# This Last Week :)



## free_sprtd (Oct 18, 2007)

ooh so many gorgeous horses!!! i love them all  oggi i have to say is my fav. what breed is she?


----------



## Pinto Pony (Jul 28, 2008)

You have a gorgeous herd there! Talon looks to be my fave too


----------



## FoxRidgeRanch (May 20, 2008)

Oggi is APHA, her sire is AQHA and her dam APHA


----------



## FGRanch (Feb 9, 2008)

I love your appy yearling. I wish I lived closer I would come snap her up. I really don't like appy's but there is something about that little mare that I really like! I can't wait until you start her under saddle and I see you riding her!


----------



## FoxRidgeRanch (May 20, 2008)

I can't wait to start her brother. We've had him saddled and leaned into the stirrups and he doesn't care at all. She's a spunky little thing, may be interesting.


----------



## Rachluvshorses4eva (Apr 11, 2007)

Wow! Lovely pictures and horses! Do you mind if I use them in my magazine or on my website, please?


----------



## PoptartShop (Jul 25, 2010)

Great pictures, they are beautiful!


----------



## FoxRidgeRanch (May 20, 2008)

Rachluvshorses4eva said:


> Wow! Lovely pictures and horses! Do you mind if I use them in my magazine or on my website, please?

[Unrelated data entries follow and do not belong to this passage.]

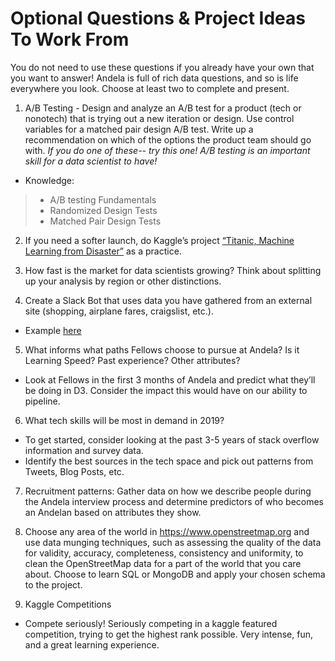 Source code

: # Optional Questions & Project Ideas To Work From
You do not need to use these questions if you already have your own that you want to answer! Andela is full of rich data questions, and so is life everywhere you look. Choose at least two to complete and present. 
 
1. A/B Testing - Design and analyze an A/B test for a product (tech or nonotech) that is trying out a new iteration or design. Use control variables for a matched pair design A/B test. Write up a recommendation on which of the options the product team should go with. 
_If you do one of these-- try this one! A/B testing is an important skill for a data scientist to have!_
- Knowledge: 
> - A/B testing Fundamentals
> - Randomized Design Tests
> - Matched Pair Design Tests



2. If you need a softer launch, do Kaggle’s project [“Titanic, Machine Learning from Disaster”](https://www.kaggle.com/c/titanic) as a practice.


3. How fast is the market for data scientists growing? Think about splitting up your analysis by region or other distinctions. 


4. Create a Slack Bot that uses data you have gathered from an external site (shopping, airplane fares, craigslist, etc.).
- Example [here](https://www.dataquest.io/blog/apartment-finding-slackbot/)


5. What informs what paths Fellows choose to pursue at Andela? Is it Learning Speed? Past experience? Other attributes? 
- Look at Fellows in the first 3 months of Andela and predict what they’ll be doing in D3. Consider the impact this would have on our ability to pipeline. 


6. What tech skills will be most in demand in 2019? 
- To get started, consider looking at the past 3-5 years of stack overflow information and survey data.
- Identify the best sources in the tech space and pick out patterns from Tweets, Blog Posts, etc.


7. Recruitment patterns: Gather data on how we describe people during the Andela interview process and determine predictors of who becomes an Andelan based on attributes they show. 


8. Choose any area of the world in https://www.openstreetmap.org and use data munging techniques, such as assessing the quality of the data for validity, accuracy, completeness, consistency and uniformity, to clean the OpenStreetMap data for a part of the world that you care about. Choose to learn SQL or MongoDB and apply your chosen schema to the project.


9. Kaggle Competitions
- Compete seriously! Seriously competing in a kaggle featured competition, trying to get the highest rank possible. Very intense, fun, and a great learning experience.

Sure thats fine as long as it appropriate  Tried to look at your site and its a dead end lol nothing shows up :S


----------



## FoxRidgeRanch (May 20, 2008)

Also meant to ask what magazine lol


----------



## Rachluvshorses4eva (Apr 11, 2007)

Oh, sorry, I had deleted that other one.

This is the proper one

www.fetlocks.webs.com
It's for my Fetlocks magazine-horse magazine of course!-and I just need some pictures!

Thanks a heap!


----------



## omgpink (Aug 16, 2008)

WOW! You have tons of horses! :shock: They are all gorgeous though!


----------



## FoxRidgeRanch (May 20, 2008)

I just got a phone call, we have as of now gained 2 more horses, both broke, one green and one well broke. Both are APHA a gelding and a mare... lol. about 3 or 4 monthes back when i got Oggi we also were training her brother and half sister who were owned by a friend of my dad's thats never had any animal for over a year. I told them that he'd chuck the horse as soon as he found out how much responsibility they are and he called just 15 minutes ago and asked if we'd take them.... amazing going to post pictures of them. Many have prolly already seen them before but I'll still put the pictures up


----------